In spite of being wounded in battle, Lieutenant Colonel A B Tarapore fought for six days before meeting a hero's death on the battlefield in the 1965 war.
A legend in the Indian Army, he is the highest ranking officer to be awarded the Param Vir Chakra.
His daughter Zarine M Boyce, who was 16 when her father died, remembers an extraordinary soldier and a father she lost too soon.
Archana Masih/Rediff.com met the hero's daughter at her Pune home.
"I remember so well the night they got their orders to move.
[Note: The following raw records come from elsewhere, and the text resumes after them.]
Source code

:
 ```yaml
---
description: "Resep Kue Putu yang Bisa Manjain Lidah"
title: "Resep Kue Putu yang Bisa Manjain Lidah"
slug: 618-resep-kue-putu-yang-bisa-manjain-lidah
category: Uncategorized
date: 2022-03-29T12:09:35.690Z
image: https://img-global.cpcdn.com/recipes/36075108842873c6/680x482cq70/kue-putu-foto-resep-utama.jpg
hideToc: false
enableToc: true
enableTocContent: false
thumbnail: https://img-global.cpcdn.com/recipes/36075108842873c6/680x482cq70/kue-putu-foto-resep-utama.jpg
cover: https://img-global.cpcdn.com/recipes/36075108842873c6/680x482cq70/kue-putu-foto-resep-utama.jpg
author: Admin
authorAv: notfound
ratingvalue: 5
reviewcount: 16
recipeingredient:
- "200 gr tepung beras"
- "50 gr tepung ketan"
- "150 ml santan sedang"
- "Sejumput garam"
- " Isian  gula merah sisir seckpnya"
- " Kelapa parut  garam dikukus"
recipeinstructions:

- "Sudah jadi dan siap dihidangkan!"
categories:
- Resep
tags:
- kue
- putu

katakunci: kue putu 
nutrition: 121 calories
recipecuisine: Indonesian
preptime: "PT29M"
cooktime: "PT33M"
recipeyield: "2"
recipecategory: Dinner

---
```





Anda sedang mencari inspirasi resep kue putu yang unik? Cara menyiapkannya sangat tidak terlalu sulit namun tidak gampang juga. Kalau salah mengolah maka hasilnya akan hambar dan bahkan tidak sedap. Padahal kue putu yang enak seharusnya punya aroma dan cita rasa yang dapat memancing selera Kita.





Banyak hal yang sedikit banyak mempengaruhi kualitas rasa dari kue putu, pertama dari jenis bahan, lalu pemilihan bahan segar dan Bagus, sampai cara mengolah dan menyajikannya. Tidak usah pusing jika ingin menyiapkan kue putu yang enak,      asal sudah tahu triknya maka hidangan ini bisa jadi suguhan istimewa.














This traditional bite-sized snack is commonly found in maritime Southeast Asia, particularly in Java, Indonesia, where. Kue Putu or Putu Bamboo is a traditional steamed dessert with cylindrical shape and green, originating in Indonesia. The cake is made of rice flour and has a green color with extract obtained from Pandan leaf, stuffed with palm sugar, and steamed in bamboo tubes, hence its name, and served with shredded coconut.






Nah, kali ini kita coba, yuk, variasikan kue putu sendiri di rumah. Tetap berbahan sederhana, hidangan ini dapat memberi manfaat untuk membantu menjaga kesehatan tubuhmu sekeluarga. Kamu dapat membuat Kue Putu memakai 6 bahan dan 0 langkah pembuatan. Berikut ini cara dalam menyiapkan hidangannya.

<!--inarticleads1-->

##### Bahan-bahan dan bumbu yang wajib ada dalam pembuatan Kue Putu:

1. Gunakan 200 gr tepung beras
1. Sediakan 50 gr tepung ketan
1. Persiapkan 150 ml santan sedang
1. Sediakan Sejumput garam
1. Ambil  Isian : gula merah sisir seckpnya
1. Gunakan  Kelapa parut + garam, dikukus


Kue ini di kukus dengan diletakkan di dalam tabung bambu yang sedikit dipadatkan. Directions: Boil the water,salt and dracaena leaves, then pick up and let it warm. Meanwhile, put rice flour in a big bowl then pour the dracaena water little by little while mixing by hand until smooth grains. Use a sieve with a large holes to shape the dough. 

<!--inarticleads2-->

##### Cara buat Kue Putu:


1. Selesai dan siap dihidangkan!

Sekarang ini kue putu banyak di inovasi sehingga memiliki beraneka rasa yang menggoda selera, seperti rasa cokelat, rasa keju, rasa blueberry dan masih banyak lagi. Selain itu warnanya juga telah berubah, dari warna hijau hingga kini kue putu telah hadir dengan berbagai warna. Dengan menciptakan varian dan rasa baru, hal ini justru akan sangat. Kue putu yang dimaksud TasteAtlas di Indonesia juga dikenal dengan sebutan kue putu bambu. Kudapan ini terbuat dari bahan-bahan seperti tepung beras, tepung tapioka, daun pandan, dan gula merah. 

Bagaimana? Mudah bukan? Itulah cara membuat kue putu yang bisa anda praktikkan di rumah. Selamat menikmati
I was 16. The Poona Horse (Lieutenant Colonel A B Tarapore's regiment) had won an inter regimental tournament and there was a celebratory party in the Officer's Mess.
It was the first time I was allowed into a party. I remember dancing with my father when his adjutant, Captain Surinder Singh, tapped him on the shoulder and my father went in.
Captain Jasbir Singh came and took his place. Unfortunately he too died in the same shell attack that killed my father.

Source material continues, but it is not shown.